Yvonne-Le-Tac était jusque-là «un collège plan-plan» (416 élèves), dans un quartier à la mode, celui des Abbesses. «L'an prochain, les enseignants ne pourront plus enseigner décemment, explique un père. L'école ne sert plus d'ascenseur social, il y a rupture du pacte. C'est une incitation à mettre nos enfants dans le privé, une forme de privatisation. Pour nous, c'est non. On a fait le choix de l'école publique.» Même engagement à l'école élémentaire de la rue Tourtille, au coeur de Belleville, où les problèmes sont pourtant différents. Dans ce quartier «de plus en plus pauvre», l'école accueille quantité d'élèves «en grande difficulté». Deux postes d'emplois jeunes ont été supprimés à la rentrée et la moitié de l'équipe enseignante renouvelée. «La conjonction des deux a totalement déstabilisé l'équilibre qui permettait de contenir les violences du quartier aux portes de l'école», soulignent les parents.
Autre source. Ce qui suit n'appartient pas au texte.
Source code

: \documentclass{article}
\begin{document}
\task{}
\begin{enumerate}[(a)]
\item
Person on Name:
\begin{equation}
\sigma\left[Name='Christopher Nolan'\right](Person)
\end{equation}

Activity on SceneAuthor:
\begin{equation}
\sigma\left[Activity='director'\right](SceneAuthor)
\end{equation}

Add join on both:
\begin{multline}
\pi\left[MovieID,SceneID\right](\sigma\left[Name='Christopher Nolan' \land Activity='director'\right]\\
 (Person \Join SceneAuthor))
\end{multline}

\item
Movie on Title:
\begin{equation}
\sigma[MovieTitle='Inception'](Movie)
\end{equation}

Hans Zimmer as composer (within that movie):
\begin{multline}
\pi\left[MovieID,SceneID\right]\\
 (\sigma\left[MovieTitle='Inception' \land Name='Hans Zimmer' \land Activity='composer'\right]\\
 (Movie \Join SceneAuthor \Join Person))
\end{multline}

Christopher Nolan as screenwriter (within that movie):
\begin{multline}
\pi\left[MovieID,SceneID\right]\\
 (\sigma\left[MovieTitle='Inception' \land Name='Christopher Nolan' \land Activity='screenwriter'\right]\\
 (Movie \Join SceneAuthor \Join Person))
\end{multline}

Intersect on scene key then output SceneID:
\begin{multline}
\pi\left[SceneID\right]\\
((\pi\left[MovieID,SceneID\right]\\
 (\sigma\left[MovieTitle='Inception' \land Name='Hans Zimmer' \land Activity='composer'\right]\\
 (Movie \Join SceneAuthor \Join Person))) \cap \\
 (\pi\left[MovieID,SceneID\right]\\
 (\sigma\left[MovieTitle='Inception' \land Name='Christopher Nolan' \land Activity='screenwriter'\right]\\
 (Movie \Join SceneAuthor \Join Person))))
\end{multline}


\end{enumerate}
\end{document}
Depuis, les bagarres se multiplient. «Une école, c'est hyperfragile, raconte un instituteur. Il nous faut des moyens adaptés aux spécificités du quartier.» L'inspectrice de circonscription leur répond qu'elle n'est pas Mary Poppins. Mais l'école voisine va fermer pour travaux, et celle de la rue de Tourtille devra récupérer une bonne partie des élèves. «On nous demande de faire toujours mieux avec de moins en moins de moyens»..

Ecoeurement. Ces parents, déjà investis dans des activités sportives ou des clubs de soutien scolaire, se disent piégés: «Ce n'est pas à nous de combler les manques.» Et s'entendent souvent répondre que, «si les écoles se ghettoïsent, c'est la faute des parents qui décident de mettre leurs enfants dans le privé». Ecoeurement. «On a choisi d'habiter ce quartier, on croit à la mixité sociale. Nos enfants et ceux des autres doivent pouvoir vivre au mieux dans l'école publique. La faire exister, c'est un choix politique.»